→ **Exercise directions**
Among the lines of the material below, how many carry the word "textheight"? Only the number is wanted.

→ **Recorded data**
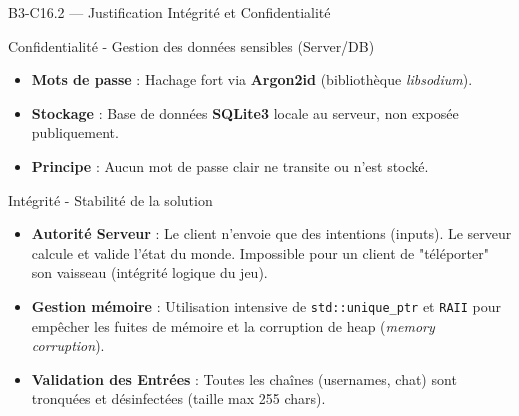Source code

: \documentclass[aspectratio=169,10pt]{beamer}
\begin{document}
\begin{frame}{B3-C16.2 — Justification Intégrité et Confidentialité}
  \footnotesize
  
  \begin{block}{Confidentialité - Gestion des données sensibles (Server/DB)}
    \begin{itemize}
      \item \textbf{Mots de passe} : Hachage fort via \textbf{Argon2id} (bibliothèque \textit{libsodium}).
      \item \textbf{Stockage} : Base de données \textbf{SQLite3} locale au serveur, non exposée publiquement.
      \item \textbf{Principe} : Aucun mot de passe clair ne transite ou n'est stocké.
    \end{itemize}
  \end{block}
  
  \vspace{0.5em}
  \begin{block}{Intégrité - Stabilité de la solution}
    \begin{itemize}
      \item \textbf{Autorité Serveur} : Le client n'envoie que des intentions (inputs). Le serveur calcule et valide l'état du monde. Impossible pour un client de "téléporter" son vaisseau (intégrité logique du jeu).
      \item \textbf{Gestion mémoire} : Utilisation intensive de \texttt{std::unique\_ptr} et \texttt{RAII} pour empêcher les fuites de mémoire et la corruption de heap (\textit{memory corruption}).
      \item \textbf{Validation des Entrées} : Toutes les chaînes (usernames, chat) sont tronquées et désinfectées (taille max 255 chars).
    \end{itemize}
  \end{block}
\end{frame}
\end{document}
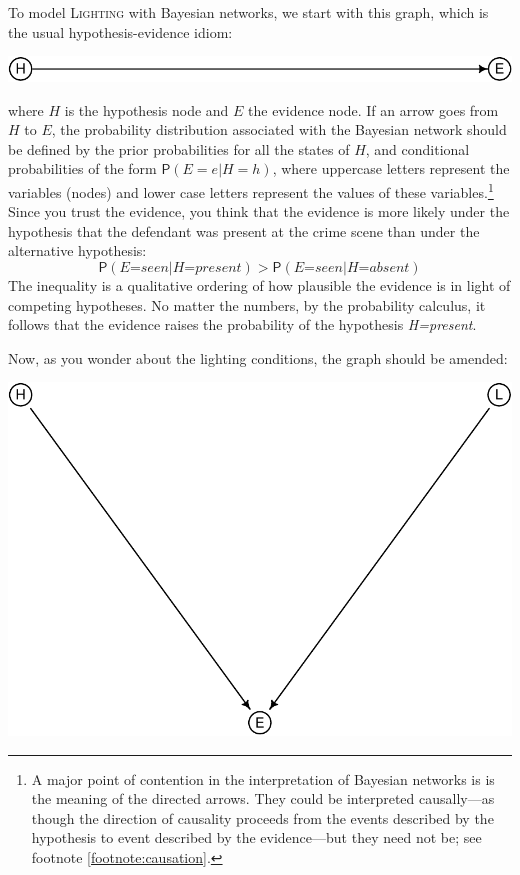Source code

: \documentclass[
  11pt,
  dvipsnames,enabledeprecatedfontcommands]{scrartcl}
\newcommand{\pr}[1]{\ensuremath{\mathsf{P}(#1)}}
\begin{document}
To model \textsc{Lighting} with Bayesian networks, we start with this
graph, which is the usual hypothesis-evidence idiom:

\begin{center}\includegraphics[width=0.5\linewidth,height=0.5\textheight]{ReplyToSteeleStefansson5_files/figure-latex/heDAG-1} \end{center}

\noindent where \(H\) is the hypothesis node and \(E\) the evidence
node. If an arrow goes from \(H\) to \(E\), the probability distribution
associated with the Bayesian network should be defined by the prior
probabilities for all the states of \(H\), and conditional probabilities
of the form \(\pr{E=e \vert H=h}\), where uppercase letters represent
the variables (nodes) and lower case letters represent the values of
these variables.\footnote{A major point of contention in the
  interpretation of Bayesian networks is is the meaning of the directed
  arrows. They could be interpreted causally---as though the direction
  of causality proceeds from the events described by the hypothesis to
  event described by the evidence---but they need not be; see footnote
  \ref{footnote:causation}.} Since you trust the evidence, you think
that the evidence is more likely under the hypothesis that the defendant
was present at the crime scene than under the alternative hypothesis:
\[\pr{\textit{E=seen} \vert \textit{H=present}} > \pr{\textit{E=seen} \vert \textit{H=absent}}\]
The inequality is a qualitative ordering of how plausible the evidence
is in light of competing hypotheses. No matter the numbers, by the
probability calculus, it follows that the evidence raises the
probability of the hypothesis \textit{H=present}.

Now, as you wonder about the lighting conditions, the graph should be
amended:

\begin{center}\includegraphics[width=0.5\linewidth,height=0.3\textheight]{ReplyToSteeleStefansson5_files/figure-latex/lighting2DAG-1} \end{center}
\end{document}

→ **Answer box**
2